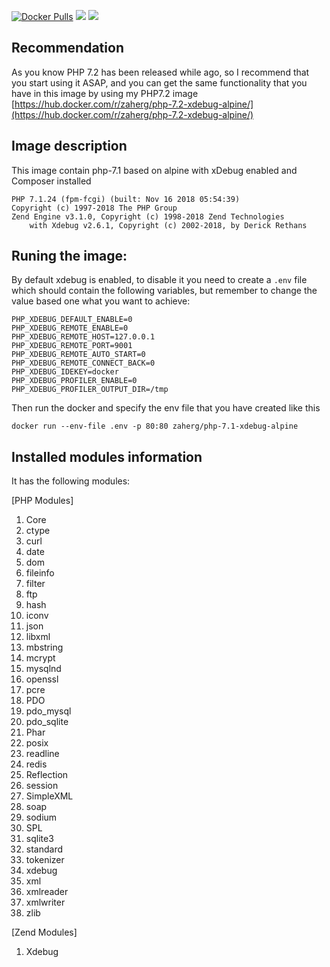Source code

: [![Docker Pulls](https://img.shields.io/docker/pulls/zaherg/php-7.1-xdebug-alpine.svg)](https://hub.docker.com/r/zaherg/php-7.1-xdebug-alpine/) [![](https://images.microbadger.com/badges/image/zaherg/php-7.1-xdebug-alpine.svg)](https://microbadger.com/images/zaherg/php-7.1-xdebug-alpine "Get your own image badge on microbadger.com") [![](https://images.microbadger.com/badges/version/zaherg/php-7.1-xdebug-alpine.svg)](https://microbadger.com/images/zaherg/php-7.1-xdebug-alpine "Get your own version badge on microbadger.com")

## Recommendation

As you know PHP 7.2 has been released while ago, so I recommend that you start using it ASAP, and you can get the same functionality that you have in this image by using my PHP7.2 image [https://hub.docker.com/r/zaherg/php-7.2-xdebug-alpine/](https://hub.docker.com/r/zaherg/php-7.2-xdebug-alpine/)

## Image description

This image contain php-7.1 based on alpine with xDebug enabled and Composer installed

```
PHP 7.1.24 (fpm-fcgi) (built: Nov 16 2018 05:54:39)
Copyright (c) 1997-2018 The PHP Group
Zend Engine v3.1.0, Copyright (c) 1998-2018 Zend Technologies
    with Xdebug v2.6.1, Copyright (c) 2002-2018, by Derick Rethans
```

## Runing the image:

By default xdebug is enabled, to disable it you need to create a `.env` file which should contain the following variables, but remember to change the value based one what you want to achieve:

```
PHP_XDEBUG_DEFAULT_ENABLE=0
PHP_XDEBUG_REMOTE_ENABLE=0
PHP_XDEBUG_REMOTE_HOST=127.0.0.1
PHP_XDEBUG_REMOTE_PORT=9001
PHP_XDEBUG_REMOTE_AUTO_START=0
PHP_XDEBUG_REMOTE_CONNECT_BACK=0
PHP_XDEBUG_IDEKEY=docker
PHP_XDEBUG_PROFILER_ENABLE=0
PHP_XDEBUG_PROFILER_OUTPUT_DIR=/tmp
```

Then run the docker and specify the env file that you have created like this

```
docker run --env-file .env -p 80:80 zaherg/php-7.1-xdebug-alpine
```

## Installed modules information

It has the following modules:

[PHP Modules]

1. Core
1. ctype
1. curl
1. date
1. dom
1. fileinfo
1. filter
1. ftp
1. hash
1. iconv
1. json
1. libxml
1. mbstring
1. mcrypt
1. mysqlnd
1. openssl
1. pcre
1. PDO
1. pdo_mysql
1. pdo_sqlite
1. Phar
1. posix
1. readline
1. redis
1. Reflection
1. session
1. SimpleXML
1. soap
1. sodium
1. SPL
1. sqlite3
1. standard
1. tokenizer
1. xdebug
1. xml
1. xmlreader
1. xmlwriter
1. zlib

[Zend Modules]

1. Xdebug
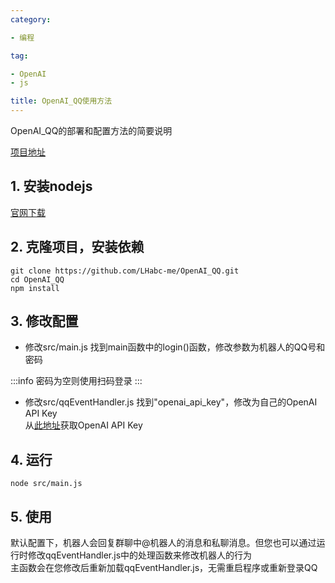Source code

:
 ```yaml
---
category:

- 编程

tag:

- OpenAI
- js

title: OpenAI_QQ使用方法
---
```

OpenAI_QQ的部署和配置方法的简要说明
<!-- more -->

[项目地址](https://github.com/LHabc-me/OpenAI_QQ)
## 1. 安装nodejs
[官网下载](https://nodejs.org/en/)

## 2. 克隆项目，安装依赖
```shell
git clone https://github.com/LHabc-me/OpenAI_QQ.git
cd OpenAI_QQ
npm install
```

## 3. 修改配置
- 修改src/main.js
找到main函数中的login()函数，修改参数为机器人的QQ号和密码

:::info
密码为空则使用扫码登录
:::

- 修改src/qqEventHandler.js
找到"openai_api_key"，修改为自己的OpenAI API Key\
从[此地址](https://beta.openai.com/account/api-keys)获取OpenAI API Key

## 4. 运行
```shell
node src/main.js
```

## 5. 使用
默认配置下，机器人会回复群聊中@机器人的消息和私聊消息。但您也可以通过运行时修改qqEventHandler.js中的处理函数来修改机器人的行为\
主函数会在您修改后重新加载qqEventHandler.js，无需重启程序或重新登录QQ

§ §

■ PROBLEM TO WORK ON
Transcribe, from the records above, the first line and every line after it up to and including the line with "## Runing the"; omit pictures.

■ ANSWER TO THIS PROBLEM
Source code

: [![Docker Pulls](https://img.shields.io/docker/pulls/zaherg/php-7.1-xdebug-alpine.svg)](https://hub.docker.com/r/zaherg/php-7.1-xdebug-alpine/) [![](https://images.microbadger.com/badges/image/zaherg/php-7.1-xdebug-alpine.svg)](https://microbadger.com/images/zaherg/php-7.1-xdebug-alpine "Get your own image badge on microbadger.com") [![](https://images.microbadger.com/badges/version/zaherg/php-7.1-xdebug-alpine.svg)](https://microbadger.com/images/zaherg/php-7.1-xdebug-alpine "Get your own version badge on microbadger.com")

## Recommendation

As you know PHP 7.2 has been released while ago, so I recommend that you start using it ASAP, and you can get the same functionality that you have in this image by using my PHP7.2 image [https://hub.docker.com/r/zaherg/php-7.2-xdebug-alpine/](https://hub.docker.com/r/zaherg/php-7.2-xdebug-alpine/)

## Image description

This image contain php-7.1 based on alpine with xDebug enabled and Composer installed

```
PHP 7.1.24 (fpm-fcgi) (built: Nov 16 2018 05:54:39)
Copyright (c) 1997-2018 The PHP Group
Zend Engine v3.1.0, Copyright (c) 1998-2018 Zend Technologies
    with Xdebug v2.6.1, Copyright (c) 2002-2018, by Derick Rethans
```

## Runing the image:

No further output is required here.